`encode` lossless documentation correction
Closed this issue · 3 comments
From encode
documentation it seems that these calls should give the same result:
import numpy as np
from pydicom import dcmread
from openjpeg import encode, decode
dcm = dcmread("chest.dcm")
with open('test_jpeg_1.j2k', 'wb') as f:
f.write(encode(dcm.pixel_array))
with open('test_jpeg_2.j2k', 'wb') as f:
f.write(encode(dcm.pixel_array, compression_ratios=[1]))
with open('test_jpeg_1.j2k', 'rb') as f:
im_1 = decode(f.read())
with open('test_jpeg_2.j2k', 'rb') as f:
im_2 = decode(f.read())
np.allclose(im_1, im_2)
# False
But they are not (the diff is small, but still). From function documentation:
"""
compression_ratios : list[float], optional. Required if using lossy encoding, this is the compression ratio to use for each layer. Should be in decreasing order (such as [80, 30, 10]
) and the final value may be 1
to indicate lossless encoding should be used for that layer.

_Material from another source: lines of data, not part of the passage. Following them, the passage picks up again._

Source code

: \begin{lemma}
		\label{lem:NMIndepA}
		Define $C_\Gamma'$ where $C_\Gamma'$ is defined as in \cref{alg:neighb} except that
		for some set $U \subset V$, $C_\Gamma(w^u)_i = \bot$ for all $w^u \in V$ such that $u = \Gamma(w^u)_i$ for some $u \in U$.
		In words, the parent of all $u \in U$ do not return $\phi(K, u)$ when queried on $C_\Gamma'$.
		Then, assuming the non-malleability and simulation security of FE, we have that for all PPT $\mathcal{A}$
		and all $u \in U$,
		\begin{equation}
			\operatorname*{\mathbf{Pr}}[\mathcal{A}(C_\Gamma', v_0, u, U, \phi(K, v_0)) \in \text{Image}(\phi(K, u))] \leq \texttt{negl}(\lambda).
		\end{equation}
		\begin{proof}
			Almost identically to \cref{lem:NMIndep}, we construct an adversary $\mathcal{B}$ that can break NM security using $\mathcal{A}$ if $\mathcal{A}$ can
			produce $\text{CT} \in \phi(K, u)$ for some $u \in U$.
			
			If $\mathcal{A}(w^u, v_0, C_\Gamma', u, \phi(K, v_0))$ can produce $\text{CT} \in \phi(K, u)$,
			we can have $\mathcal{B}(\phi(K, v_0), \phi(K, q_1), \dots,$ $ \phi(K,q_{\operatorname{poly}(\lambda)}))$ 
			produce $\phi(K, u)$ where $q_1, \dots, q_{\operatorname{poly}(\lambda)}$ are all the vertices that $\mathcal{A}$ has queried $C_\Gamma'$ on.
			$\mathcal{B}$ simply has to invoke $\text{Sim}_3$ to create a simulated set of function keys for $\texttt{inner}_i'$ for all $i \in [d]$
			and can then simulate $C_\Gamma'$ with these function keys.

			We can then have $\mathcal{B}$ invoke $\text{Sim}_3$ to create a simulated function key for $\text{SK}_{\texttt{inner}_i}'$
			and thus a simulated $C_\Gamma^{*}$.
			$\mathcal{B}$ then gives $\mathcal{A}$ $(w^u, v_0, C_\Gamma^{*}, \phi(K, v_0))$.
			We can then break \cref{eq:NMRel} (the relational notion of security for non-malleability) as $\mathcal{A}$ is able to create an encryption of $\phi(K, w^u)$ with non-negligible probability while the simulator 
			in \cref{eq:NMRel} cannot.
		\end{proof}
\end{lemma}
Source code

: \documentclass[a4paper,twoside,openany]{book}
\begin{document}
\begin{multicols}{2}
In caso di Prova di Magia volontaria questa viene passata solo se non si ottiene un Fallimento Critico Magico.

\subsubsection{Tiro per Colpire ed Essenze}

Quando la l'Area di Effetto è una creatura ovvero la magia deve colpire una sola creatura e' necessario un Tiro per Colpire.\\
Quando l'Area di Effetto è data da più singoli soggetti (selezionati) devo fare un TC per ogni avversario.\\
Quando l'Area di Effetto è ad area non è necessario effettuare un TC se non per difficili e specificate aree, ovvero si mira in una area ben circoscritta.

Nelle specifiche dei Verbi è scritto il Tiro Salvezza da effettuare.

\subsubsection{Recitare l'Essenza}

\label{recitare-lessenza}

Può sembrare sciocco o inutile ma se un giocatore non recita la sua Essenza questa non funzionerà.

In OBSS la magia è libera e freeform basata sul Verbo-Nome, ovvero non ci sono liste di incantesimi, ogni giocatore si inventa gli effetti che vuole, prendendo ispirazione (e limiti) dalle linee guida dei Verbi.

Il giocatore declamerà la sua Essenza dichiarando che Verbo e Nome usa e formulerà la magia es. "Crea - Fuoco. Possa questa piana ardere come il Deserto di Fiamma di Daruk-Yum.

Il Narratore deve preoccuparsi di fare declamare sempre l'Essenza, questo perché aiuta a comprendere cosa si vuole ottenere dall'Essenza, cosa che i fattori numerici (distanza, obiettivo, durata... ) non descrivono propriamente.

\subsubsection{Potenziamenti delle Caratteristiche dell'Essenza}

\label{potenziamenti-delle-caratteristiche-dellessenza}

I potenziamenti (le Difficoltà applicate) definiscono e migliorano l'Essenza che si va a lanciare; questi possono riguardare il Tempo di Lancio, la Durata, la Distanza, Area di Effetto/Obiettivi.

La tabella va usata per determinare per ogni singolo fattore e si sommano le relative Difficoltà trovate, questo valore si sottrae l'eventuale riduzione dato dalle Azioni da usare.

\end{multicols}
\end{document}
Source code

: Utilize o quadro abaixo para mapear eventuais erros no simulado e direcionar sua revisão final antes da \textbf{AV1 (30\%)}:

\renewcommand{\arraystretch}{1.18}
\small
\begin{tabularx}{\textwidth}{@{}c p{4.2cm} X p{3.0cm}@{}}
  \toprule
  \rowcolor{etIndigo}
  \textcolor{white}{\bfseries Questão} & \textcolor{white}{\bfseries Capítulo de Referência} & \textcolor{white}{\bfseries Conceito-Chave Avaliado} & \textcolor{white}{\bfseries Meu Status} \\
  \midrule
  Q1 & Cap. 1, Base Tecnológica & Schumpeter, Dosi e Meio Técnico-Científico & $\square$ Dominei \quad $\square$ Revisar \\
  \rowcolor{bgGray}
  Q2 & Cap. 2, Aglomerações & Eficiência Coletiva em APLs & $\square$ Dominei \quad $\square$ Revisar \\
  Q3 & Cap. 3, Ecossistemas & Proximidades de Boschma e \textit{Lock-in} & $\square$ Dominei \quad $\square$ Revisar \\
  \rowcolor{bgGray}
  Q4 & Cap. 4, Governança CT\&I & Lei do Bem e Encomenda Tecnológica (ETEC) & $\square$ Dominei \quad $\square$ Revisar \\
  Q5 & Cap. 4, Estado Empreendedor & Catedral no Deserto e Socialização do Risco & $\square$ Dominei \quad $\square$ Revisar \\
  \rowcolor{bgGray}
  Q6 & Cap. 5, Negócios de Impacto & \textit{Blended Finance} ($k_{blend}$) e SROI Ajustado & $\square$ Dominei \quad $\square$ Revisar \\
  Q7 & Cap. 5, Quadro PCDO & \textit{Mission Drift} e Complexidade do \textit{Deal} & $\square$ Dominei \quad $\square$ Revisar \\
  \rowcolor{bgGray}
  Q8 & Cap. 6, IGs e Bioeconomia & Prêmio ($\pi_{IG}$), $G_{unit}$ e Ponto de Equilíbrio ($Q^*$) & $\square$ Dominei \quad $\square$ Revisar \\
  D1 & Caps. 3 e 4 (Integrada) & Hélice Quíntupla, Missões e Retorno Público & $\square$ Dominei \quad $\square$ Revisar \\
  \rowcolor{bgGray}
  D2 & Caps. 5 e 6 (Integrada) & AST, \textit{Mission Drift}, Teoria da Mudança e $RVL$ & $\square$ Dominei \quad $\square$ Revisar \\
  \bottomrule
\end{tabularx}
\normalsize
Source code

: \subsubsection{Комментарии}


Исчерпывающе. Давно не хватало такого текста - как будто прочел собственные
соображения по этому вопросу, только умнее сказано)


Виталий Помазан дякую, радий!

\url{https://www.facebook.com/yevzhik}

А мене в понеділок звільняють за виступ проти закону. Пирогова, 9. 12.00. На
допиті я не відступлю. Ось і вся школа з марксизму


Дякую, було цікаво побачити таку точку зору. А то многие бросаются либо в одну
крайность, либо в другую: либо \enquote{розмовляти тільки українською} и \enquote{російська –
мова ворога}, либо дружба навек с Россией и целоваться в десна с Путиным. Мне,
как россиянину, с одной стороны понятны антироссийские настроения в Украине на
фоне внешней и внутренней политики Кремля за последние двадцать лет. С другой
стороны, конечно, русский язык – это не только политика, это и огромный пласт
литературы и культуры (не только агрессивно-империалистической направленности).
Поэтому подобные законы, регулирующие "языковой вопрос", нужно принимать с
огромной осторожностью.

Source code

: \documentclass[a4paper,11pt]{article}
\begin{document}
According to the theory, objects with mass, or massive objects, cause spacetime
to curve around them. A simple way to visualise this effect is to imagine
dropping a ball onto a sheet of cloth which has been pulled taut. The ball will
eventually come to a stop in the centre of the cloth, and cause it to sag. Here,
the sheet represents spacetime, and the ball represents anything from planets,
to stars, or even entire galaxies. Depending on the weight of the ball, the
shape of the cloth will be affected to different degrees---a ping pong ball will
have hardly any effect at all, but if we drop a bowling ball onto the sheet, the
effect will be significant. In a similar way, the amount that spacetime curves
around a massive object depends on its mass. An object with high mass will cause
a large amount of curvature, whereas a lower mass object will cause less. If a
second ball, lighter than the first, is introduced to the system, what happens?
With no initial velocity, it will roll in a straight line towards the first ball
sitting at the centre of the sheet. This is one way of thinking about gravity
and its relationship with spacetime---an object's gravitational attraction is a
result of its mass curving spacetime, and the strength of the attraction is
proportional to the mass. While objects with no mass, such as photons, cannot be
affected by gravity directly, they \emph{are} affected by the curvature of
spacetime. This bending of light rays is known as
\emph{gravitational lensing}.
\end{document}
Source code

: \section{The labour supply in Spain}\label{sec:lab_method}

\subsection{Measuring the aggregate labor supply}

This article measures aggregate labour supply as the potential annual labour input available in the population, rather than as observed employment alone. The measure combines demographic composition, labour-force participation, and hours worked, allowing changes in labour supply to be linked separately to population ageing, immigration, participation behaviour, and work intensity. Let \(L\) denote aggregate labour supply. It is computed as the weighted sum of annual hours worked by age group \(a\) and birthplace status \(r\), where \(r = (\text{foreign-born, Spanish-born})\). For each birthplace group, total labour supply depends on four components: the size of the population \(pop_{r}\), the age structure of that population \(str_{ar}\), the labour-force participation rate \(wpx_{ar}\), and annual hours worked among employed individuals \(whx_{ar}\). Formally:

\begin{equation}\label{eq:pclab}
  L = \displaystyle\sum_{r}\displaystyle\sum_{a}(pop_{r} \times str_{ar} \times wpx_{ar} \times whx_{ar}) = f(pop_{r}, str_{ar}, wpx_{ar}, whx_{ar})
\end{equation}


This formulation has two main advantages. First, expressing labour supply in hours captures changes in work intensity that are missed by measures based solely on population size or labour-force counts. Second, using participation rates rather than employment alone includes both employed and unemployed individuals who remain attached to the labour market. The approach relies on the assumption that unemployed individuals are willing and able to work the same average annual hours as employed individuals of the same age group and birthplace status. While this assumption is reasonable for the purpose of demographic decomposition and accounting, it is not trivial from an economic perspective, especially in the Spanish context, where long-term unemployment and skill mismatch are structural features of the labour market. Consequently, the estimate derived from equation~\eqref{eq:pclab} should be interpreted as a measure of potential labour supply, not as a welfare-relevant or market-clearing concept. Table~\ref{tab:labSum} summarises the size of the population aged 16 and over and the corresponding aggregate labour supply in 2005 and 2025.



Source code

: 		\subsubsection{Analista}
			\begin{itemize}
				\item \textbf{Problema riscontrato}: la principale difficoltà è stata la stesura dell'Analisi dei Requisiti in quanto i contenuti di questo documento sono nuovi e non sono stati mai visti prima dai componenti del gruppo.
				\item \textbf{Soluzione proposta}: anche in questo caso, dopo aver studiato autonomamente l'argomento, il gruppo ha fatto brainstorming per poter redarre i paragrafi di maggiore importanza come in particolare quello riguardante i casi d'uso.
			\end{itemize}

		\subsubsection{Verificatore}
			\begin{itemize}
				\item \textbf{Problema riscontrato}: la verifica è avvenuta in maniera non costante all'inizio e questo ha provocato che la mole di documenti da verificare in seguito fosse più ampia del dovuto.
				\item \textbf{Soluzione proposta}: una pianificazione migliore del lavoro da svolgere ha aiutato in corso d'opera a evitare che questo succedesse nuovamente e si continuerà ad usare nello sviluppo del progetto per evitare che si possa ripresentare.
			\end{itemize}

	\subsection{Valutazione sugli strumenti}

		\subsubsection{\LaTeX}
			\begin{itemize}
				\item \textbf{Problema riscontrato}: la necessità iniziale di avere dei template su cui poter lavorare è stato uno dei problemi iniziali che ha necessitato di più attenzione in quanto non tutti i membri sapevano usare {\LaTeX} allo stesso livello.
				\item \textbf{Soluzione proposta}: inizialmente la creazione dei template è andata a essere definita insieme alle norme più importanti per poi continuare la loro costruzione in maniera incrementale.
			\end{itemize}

Cannot be used with signal_noise_ratios
.
"""
True lossless is achieved with encode(dcm.pixel_array)
and encode(dcm.pixel_array, compression_ratios=[1])
results in a small residual.
*attached example CT dicom (single channel, grayscale, int16) from public data (just changed the extension to .txt
, since github does not allow for .dcm
), but you probably can reproduce with any other dicom.
Using compression_ratios
(or signal_noise_ratios
) signals that you want lossy compression with DWT 9-7. Would you prefer to have compression_ratios=[1]
signal lossless mode? Or just a docstring update to make it a bit clearer?
I feel like this only requires a documentation edit, since right now it is confusing. I.e. instead of "the final value may be 1 to indicate lossless encoding" use something like "compression_ratios=[1]
does not correspond to lossless encoding" since it does not, and documentation says it does.
I ended up changing the docstring and making the following equivalent and lossless:
encode(arr)
encode(arr, compression_ratios=[1])
encode(arr, signal_noise_ratios=[0])